Comment t'arrives à savoir qu'une loi est majoritairement non souhaitée. Preuves tangibles exigées.

Sinon encore une fois bah si tu n'aimes pas tes représentants tu te présentes, c'est le principe, la démocratie ça repose sur des citoyens actifs. Les droits ils sont là, si tu laisses quelqu'un d'autre les exercer bah oui tu as donné ta voix.

----------


## Kiwyh

> ou les offres de musiques légales comme Itunes, Amazon, ou Deezer dont les catalogues sont loins de proposer autant de titres que ceux dispo sur les plateformes tipiac, de ce fait il n'est pas étonnant que beaucoup préfèrent se tourner vers ces dernières pour DL leurs loisirs.


Alors ça c'est bien vrai. Je ne compte pas le nombre de choses qui seraient perdues si les plateformes tipiac n'existaient pas.

Genre des trucs passés 1 fois à la radio, ou bien des vieilles oeuvres, et ben là au moins c'est préservé. Je suis personnellement contre les modèles qui ne rémunèrent pas l'auteur, mais quand il est impossible d'accéder au produit en le rémunérant, il faut bien passer d'une autre façon.




> Comment t'arrives à savoir qu'une loi est majoritairement non souhaitée. Preuves tangibles exigées.

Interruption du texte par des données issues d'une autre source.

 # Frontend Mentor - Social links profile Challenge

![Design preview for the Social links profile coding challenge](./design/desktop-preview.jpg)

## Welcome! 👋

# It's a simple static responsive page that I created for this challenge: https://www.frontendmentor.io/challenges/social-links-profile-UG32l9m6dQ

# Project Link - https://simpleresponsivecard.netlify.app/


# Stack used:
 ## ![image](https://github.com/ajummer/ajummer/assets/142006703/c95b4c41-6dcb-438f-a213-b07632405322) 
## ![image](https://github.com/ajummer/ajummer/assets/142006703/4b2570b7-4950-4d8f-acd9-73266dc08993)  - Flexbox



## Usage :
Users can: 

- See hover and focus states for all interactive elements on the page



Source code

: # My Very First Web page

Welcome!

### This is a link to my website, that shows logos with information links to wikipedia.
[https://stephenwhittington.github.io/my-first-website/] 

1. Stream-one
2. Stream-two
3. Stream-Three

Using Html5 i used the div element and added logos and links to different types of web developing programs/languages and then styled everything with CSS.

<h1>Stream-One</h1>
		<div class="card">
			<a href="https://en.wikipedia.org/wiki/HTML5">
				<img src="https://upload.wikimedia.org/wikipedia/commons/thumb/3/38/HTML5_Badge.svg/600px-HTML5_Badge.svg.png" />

Referendum. Ils l'ont fait en Pologne pour ACTA à cause de toutes les manifestations il me semble.

----------


## Thufir Hawat

Ouais mais à part ça, car faire un referendum à chaque c'est d'une part pas possible et une fois que la loi est faite ça n'aide pas vraiment non plus ? Car c'est facile de dire que la majorité des gens sont pour le piratage mais sans chiffre tangibles c'est une argument sans fondement.

----------


## Tylers

J'ai ni les moyens ni le temps de me présenter. C'est vraiment un argument à la con de sortir çà. On a le droit d'être insatisfait des politiques sans vouloir/pouvoir pour autant se présenter.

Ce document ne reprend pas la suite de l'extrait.